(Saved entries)
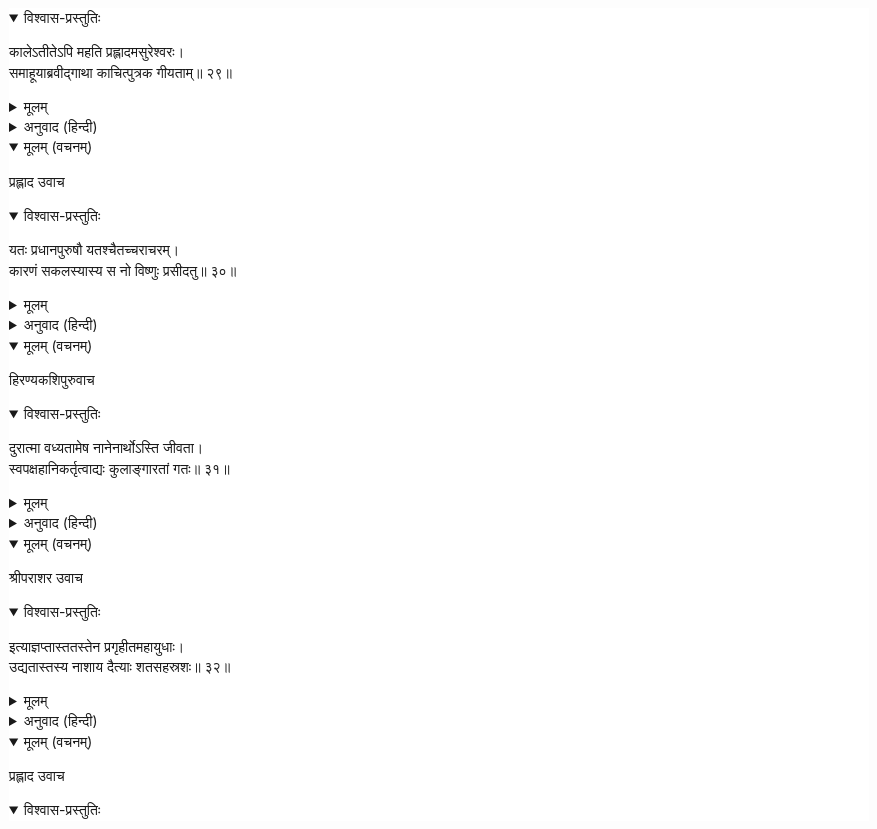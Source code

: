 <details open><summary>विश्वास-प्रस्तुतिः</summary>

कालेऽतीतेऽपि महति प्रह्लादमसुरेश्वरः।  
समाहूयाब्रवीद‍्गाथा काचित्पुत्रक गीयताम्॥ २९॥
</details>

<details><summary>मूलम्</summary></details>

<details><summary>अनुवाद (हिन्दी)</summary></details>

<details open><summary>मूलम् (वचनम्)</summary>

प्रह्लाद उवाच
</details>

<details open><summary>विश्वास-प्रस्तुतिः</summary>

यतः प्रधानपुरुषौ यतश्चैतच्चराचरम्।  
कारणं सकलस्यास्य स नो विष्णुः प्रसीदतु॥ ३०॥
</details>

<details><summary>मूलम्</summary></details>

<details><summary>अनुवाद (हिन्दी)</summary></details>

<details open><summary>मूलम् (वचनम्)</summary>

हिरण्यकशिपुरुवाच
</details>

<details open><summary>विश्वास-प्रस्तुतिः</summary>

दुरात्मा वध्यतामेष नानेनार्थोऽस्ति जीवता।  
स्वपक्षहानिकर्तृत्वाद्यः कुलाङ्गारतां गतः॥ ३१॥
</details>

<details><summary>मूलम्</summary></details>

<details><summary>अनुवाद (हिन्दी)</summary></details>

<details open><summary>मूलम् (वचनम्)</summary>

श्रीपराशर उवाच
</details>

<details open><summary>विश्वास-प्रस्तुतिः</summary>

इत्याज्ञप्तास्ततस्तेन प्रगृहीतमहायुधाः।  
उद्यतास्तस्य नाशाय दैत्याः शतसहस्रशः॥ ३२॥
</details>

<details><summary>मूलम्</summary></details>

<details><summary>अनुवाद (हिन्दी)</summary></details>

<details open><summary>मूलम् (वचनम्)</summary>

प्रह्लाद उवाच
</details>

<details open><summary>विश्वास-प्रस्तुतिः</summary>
==
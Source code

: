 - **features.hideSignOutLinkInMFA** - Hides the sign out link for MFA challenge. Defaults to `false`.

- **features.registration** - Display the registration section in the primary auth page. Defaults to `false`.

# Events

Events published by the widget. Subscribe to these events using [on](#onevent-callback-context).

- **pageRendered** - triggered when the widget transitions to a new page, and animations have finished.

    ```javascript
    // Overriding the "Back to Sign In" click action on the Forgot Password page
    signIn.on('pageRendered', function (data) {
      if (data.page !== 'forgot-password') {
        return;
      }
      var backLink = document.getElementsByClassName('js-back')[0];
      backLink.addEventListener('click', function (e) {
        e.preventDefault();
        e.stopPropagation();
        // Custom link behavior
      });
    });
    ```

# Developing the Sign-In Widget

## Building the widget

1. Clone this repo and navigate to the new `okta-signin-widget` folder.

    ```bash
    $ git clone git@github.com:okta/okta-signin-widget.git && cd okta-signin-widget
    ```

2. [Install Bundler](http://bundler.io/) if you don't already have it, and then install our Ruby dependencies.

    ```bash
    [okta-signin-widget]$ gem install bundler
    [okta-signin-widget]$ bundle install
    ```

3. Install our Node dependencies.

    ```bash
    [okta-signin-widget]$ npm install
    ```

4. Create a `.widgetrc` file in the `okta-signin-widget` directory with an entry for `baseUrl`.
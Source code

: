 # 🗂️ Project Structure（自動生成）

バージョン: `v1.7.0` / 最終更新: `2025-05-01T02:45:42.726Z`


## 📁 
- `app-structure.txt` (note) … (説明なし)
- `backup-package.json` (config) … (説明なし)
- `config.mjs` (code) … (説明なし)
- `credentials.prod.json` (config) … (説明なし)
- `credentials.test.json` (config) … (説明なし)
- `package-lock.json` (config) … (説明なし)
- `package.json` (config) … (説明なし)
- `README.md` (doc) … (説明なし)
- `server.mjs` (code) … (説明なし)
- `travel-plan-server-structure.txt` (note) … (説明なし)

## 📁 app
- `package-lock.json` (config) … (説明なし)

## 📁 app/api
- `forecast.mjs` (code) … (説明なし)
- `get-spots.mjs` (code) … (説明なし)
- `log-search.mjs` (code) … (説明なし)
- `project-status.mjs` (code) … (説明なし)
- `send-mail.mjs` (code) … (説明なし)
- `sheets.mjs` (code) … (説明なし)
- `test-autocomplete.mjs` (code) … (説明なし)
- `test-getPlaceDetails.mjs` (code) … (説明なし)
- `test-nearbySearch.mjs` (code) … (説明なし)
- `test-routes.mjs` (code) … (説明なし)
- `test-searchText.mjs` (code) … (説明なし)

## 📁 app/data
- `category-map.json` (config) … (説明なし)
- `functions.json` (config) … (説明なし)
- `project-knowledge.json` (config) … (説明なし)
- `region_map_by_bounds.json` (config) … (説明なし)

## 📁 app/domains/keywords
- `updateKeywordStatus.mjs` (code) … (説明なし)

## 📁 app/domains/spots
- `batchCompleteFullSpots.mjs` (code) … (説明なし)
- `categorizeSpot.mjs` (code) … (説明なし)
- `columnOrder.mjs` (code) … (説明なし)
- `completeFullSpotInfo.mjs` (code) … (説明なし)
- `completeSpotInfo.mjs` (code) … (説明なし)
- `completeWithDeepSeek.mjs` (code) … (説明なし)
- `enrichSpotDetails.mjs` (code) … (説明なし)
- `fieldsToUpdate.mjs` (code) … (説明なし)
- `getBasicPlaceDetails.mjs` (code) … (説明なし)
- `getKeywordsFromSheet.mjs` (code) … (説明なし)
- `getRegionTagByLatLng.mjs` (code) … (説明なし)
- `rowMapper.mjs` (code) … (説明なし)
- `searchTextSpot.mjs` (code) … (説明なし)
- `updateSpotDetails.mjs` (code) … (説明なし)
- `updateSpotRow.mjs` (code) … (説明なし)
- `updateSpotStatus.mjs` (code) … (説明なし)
* * *
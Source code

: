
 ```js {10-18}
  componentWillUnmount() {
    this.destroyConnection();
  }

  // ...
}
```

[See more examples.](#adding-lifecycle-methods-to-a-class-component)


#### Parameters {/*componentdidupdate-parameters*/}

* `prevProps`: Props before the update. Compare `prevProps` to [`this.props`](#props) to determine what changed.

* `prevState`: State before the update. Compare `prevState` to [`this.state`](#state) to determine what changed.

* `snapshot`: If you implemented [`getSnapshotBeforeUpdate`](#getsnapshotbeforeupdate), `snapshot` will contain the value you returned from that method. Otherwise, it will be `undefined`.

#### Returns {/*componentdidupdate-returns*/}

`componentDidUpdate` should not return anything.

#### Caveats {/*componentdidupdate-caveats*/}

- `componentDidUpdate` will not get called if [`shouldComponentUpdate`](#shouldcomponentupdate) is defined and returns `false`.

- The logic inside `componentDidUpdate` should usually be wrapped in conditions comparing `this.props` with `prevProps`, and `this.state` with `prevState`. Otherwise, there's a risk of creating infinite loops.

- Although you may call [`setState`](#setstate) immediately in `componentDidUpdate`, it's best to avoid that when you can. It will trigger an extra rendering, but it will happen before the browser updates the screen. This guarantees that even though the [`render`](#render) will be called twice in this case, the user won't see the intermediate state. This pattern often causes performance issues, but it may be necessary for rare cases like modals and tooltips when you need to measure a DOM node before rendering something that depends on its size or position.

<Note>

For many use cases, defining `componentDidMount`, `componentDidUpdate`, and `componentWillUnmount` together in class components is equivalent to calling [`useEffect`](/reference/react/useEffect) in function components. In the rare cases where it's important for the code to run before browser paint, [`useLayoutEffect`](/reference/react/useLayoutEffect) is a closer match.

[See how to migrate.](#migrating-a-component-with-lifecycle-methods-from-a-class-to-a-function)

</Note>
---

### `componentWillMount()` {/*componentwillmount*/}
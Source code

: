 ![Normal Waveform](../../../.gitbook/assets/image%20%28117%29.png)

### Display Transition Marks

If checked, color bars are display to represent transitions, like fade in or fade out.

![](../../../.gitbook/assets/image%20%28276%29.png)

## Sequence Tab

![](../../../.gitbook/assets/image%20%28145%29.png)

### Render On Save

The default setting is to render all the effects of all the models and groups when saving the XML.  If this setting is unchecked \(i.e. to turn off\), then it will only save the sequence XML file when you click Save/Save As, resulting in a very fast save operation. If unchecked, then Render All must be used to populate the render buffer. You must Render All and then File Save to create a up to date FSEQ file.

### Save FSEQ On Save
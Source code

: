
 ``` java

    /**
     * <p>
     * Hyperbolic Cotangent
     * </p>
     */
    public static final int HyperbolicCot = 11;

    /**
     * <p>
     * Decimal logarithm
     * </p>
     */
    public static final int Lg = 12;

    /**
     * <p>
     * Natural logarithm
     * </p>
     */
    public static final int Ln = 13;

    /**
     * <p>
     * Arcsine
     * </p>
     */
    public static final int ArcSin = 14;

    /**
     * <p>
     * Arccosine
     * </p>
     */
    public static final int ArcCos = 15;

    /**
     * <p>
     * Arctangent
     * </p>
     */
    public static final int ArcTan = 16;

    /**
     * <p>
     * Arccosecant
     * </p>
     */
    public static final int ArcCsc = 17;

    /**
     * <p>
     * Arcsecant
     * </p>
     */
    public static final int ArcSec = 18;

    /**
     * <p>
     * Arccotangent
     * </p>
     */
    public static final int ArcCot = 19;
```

WHAT YOU HAVE TO DO:
Which of the lines above include the string "backLink"? Pick them out and copy them.

EXERCISE SOLUTION:
      var backLink = document.getElementsByClassName('js-back')[0];
      backLink.addEventListener('click', function (e) {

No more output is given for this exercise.